Ahmet Amerikali got pictures of a Coal Tit in a yew ...

... and a Goldcrest in holly at the southwest corner of the bridge.

On Saturday Tom photographed a female Siskin in the alders near the Italian Garden where we saw them a few days ago. I've been checking the trees since then but haven't found any more.

Another picture by Tom, our one and only Grey Wagtail on the rocks at the top of the Dell waterfall.

Today there was just a Moorhen here ...

... but a Pied Wagtail was hunting along the edge of Serpentine. It looked carefully over the kerb before taking chances with the choppy waves breaking on the shore.

The Grey Herons' nest at the east end of the island had a sitting bird in it. Before jumping to the conclusion that they've already got eggs, you have to consider that this nest is facing into a howling northeast wind and the heron may just have been keeping out of the blast.

However, at the nest with young, a parent was standing on the upper nest in the teeth of the wind. You can just see one of the young birds wisely keeping down in the lower nest.

At the east edge of the Parade Ground the people laying new turf have added and graded fresh topsoil in an effort to improve the drainage on the impervious clay soil -- the east side of the Parade Ground is often flooded. The new soil attracted a crowd of Herring Gulls and a Lesser Black-Back looking for worms.

The Czech Black-Headed Gull had come down from his favourite perch on the No Swimming sign to have a drink.

There was a Coot with one leg on the boat hire platform. Coots sometimes break legs in their savage fights.

The Black Swan, recently down from the Round Pond with his white girlfriend, preened on the edge of the Serpentine in the strong wind ruffling his ruffles even more. He called to his girlfriend, who was nearby, and she came over. She really does like this peculiar hooting foreigner.

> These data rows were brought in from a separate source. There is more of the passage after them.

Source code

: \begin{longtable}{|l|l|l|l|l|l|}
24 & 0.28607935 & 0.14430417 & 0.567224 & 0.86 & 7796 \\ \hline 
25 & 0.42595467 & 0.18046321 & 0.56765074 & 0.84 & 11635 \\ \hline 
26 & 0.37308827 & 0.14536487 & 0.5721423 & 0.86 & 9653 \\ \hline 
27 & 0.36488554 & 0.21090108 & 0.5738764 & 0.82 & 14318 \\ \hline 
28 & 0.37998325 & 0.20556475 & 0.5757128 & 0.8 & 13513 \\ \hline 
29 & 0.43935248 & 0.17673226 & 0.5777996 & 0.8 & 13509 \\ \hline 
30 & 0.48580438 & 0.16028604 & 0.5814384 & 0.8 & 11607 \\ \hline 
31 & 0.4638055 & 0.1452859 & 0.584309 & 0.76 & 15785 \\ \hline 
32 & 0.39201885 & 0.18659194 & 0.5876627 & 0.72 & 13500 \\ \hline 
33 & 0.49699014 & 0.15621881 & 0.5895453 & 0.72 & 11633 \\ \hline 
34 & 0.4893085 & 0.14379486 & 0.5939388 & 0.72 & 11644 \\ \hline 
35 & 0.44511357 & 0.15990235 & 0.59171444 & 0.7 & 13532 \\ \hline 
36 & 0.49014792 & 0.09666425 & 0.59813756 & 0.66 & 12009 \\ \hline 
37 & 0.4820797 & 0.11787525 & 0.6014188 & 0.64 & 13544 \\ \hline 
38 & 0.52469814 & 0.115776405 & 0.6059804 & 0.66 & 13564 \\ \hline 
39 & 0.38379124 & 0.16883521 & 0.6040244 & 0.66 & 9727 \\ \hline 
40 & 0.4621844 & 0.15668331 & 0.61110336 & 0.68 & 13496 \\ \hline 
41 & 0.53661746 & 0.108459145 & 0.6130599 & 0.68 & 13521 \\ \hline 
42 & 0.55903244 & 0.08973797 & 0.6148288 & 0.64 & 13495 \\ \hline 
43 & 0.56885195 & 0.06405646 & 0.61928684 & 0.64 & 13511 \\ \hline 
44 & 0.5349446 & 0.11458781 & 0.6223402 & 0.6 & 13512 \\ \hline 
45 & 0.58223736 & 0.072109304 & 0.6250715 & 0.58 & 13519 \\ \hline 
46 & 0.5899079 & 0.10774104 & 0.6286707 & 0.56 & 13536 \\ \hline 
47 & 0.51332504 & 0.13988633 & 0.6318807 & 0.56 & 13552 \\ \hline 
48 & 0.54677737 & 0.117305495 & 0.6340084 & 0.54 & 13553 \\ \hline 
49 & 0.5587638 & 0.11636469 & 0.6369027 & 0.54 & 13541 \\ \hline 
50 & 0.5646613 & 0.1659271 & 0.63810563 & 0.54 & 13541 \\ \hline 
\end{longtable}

The male Egyptian Goose in the Italian Garden kept up his lonely vigil on the bowl of the marble fountain.

One more picture from Ahmet, a male Great Spotted Woodpecker at Russia Dock Woodlands.

A new notice near the Albert Memorial giving information about the structure shows an engraving of the 'prospect mount' constructed by Charles Bridgeman when he was improving Kensington Gardens in the early 18th century. I found the original drawing on the web -- it was done by Bernard Lens in 1732. The summerhouse on top of the mount could be revolved to face the sun, no doubt requiring a troop of servants to shift it.

The mount was demolished by the end of the century when the trees had grown tall and blocked the view. All that remains is some low hummocks of earth to the east of the much later Albert Memorial and the name Mount Gate for the gate south of the Serpentine Gallery.